> Records for processing
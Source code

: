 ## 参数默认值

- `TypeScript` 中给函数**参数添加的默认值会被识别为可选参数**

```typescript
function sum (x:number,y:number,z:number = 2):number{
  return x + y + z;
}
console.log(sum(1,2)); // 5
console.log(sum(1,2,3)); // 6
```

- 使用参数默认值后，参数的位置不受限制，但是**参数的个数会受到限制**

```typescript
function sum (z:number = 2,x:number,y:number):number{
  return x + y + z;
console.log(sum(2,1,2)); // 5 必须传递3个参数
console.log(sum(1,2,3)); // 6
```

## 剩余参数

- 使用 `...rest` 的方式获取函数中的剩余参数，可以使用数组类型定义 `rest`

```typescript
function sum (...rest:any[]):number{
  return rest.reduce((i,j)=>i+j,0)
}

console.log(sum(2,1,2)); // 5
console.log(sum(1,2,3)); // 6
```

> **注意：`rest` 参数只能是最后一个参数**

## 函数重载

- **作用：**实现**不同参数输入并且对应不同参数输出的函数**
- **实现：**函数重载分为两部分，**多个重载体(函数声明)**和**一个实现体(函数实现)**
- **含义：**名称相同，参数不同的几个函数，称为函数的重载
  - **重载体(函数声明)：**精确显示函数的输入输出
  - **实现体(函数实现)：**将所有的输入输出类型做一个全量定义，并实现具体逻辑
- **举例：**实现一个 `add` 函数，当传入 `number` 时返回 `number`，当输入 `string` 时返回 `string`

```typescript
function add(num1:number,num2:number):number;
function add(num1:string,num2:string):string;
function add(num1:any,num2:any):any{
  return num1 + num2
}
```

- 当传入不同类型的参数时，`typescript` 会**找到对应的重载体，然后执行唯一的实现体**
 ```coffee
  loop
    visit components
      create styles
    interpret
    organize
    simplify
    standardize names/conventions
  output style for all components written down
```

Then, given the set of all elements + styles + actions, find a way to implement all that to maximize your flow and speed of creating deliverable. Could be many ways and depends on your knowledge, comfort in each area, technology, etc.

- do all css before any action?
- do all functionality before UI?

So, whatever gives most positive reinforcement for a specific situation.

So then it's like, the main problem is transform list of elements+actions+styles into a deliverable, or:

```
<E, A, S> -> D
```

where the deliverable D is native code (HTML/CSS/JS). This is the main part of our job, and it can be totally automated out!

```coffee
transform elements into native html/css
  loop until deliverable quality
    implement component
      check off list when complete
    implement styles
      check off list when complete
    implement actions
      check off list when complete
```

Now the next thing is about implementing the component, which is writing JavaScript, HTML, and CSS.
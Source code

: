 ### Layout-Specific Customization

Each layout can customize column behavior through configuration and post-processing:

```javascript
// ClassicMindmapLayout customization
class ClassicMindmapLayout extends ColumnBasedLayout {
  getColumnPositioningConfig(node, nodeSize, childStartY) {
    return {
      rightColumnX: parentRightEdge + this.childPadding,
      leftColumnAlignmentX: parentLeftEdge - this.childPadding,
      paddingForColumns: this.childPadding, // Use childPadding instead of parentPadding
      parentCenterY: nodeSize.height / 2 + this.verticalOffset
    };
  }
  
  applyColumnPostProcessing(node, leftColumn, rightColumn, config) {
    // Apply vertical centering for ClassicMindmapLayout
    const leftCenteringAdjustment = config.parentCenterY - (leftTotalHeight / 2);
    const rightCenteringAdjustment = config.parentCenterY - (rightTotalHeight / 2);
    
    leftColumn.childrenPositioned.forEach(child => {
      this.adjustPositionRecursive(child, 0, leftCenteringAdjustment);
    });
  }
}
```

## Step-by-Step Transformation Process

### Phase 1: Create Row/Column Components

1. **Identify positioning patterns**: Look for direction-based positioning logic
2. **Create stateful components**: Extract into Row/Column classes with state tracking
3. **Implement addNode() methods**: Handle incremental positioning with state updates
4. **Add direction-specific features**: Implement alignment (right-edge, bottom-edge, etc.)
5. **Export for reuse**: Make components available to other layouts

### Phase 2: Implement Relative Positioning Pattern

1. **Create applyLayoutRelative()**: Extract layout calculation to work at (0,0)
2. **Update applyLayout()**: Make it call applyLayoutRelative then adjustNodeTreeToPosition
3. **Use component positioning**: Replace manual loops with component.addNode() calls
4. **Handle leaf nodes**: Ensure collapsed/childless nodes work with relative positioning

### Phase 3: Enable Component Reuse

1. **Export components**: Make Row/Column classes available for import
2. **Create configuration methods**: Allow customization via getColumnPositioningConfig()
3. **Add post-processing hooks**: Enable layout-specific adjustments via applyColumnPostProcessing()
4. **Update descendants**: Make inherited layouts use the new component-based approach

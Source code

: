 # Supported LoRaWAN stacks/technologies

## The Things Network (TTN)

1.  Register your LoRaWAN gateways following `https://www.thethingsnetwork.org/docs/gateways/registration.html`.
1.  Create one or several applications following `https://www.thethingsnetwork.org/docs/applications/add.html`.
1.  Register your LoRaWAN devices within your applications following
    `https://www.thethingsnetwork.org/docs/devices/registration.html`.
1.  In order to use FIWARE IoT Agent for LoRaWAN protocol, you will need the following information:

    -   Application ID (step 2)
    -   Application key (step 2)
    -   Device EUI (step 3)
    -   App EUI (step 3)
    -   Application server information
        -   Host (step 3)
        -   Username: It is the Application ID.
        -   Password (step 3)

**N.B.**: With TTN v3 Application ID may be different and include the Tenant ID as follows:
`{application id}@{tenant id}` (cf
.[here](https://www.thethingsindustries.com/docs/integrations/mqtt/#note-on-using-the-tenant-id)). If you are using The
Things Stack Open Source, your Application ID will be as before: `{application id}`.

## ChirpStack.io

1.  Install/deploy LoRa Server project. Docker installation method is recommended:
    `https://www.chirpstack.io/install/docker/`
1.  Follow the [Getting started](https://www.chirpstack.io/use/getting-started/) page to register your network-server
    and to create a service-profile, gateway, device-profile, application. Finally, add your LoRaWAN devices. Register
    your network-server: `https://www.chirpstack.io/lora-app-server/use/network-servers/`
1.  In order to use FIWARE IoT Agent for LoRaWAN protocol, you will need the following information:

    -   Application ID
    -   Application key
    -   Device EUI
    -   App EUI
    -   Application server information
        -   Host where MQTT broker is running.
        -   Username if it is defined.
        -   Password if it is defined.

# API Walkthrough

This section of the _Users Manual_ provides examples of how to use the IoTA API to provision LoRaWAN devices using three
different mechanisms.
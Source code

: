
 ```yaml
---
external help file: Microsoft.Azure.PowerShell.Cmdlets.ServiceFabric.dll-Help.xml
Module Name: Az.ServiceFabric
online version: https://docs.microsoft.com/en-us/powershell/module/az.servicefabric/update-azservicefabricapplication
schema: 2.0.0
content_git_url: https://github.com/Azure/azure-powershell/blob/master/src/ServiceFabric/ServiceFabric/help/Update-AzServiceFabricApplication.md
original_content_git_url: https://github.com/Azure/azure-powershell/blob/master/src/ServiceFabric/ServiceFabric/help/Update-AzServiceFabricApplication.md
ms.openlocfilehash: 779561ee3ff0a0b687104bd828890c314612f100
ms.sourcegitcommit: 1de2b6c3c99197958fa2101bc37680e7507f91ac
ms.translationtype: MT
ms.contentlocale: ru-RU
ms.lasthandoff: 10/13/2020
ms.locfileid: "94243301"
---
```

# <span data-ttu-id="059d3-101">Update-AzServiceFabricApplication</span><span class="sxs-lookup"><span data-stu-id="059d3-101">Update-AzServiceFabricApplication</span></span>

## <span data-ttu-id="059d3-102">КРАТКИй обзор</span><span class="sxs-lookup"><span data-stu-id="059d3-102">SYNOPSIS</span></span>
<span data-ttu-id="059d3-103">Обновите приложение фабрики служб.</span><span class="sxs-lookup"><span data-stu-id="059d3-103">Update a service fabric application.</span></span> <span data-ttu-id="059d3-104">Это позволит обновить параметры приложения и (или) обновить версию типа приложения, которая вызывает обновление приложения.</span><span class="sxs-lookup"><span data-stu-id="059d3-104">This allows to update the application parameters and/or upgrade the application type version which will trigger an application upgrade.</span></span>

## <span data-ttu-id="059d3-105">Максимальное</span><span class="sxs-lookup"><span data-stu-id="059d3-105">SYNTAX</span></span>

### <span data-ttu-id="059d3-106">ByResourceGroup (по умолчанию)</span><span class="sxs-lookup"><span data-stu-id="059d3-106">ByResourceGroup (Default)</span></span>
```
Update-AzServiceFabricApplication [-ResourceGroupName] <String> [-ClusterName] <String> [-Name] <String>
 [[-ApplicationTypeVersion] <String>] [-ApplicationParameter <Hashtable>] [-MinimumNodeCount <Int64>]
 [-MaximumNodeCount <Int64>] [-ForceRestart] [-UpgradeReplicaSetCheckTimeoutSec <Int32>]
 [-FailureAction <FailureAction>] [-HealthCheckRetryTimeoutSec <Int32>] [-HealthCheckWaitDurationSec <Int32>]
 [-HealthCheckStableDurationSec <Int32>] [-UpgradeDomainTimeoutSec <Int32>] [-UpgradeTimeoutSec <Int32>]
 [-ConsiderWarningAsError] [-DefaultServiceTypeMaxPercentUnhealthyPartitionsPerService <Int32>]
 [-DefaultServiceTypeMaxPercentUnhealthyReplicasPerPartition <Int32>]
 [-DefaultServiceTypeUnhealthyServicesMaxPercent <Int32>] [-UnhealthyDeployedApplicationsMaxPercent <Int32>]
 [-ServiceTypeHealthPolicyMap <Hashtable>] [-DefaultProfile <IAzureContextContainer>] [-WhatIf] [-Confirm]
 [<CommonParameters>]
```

> Goal of the exercise
Select, from the listing, all lines that include the word "where".

> Answer for the task
where the deliverable D is native code (HTML/CSS/JS). This is the main part of our job, and it can be totally automated out!
        -   Host where MQTT broker is running.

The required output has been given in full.